When a line of the entries contains the word "responseData", report that line.
BEGIN Record extracts
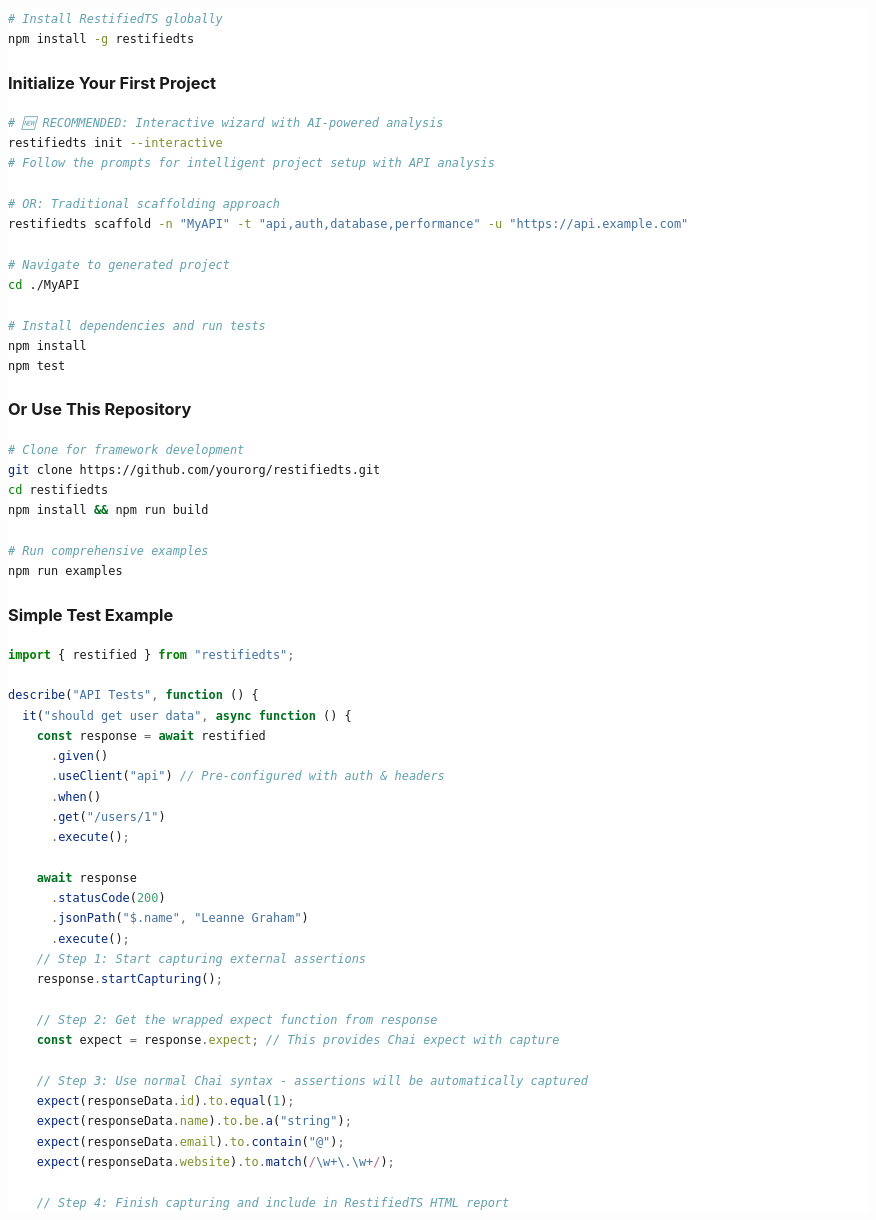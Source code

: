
 ```bash
# Install RestifiedTS globally
npm install -g restifiedts
```

### Initialize Your First Project

```bash
# 🆕 RECOMMENDED: Interactive wizard with AI-powered analysis
restifiedts init --interactive
# Follow the prompts for intelligent project setup with API analysis

# OR: Traditional scaffolding approach
restifiedts scaffold -n "MyAPI" -t "api,auth,database,performance" -u "https://api.example.com"

# Navigate to generated project
cd ./MyAPI

# Install dependencies and run tests
npm install
npm test
```

### Or Use This Repository

```bash
# Clone for framework development
git clone https://github.com/yourorg/restifiedts.git
cd restifiedts
npm install && npm run build

# Run comprehensive examples
npm run examples
```

### Simple Test Example

```typescript
import { restified } from "restifiedts";

describe("API Tests", function () {
  it("should get user data", async function () {
    const response = await restified
      .given()
      .useClient("api") // Pre-configured with auth & headers
      .when()
      .get("/users/1")
      .execute();

    await response
      .statusCode(200)
      .jsonPath("$.name", "Leanne Graham")
      .execute();
    // Step 1: Start capturing external assertions
    response.startCapturing();

    // Step 2: Get the wrapped expect function from response
    const expect = response.expect; // This provides Chai expect with capture

    // Step 3: Use normal Chai syntax - assertions will be automatically captured
    expect(responseData.id).to.equal(1);
    expect(responseData.name).to.be.a("string");
    expect(responseData.email).to.contain("@");
    expect(responseData.website).to.match(/\w+\.\w+/);

    // Step 4: Finish capturing and include in RestifiedTS HTML report
```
END Record extracts
→ Response
    expect(responseData.id).to.equal(1);
    expect(responseData.name).to.be.a("string");
    expect(responseData.email).to.contain("@");
    expect(responseData.website).to.match(/\w+\.\w+/);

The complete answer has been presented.